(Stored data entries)
=== Section Start ===

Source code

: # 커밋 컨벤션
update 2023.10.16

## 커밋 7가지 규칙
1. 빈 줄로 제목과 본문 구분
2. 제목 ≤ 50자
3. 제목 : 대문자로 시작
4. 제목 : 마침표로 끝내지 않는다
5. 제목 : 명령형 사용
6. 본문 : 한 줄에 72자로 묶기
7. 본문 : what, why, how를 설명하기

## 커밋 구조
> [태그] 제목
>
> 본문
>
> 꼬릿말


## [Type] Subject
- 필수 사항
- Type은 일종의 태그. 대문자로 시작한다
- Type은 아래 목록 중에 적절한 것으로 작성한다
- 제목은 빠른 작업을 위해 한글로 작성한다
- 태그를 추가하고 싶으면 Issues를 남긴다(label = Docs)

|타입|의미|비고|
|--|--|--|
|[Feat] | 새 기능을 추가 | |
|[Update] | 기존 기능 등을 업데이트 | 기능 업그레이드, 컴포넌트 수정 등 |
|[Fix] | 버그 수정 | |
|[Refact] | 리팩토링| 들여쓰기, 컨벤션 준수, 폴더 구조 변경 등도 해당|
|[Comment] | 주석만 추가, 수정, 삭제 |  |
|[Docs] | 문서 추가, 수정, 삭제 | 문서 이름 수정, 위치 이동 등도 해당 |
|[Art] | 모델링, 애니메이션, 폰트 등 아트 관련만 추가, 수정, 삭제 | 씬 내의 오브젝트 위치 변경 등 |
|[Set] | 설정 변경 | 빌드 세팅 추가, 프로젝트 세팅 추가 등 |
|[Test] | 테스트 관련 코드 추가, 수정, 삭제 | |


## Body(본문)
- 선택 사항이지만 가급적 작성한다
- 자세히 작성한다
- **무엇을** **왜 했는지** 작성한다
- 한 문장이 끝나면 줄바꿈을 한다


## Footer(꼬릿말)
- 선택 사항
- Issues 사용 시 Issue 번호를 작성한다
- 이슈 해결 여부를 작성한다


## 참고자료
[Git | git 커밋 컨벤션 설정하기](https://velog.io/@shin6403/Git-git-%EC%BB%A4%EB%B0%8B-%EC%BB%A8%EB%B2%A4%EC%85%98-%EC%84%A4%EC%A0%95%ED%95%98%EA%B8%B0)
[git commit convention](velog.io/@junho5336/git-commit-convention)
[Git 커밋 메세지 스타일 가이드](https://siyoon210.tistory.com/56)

=== Section End ===

* WHAT THE EXERCISE ASKS
Beginning with the first line of the entries, repeat each line exactly until you have reproduced the one containing "새 기능을 추가 | |", and add nothing further.

* SOLVED EXERCISE
Source code

: # 커밋 컨벤션
update 2023.10.16

## 커밋 7가지 규칙
1. 빈 줄로 제목과 본문 구분
2. 제목 ≤ 50자
3. 제목 : 대문자로 시작
4. 제목 : 마침표로 끝내지 않는다
5. 제목 : 명령형 사용
6. 본문 : 한 줄에 72자로 묶기
7. 본문 : what, why, how를 설명하기

## 커밋 구조
> [태그] 제목
>
> 본문
>
> 꼬릿말


## [Type] Subject
- 필수 사항
- Type은 일종의 태그. 대문자로 시작한다
- Type은 아래 목록 중에 적절한 것으로 작성한다
- 제목은 빠른 작업을 위해 한글로 작성한다
- 태그를 추가하고 싶으면 Issues를 남긴다(label = Docs)

|타입|의미|비고|
|--|--|--|
|[Feat] | 새 기능을 추가 | |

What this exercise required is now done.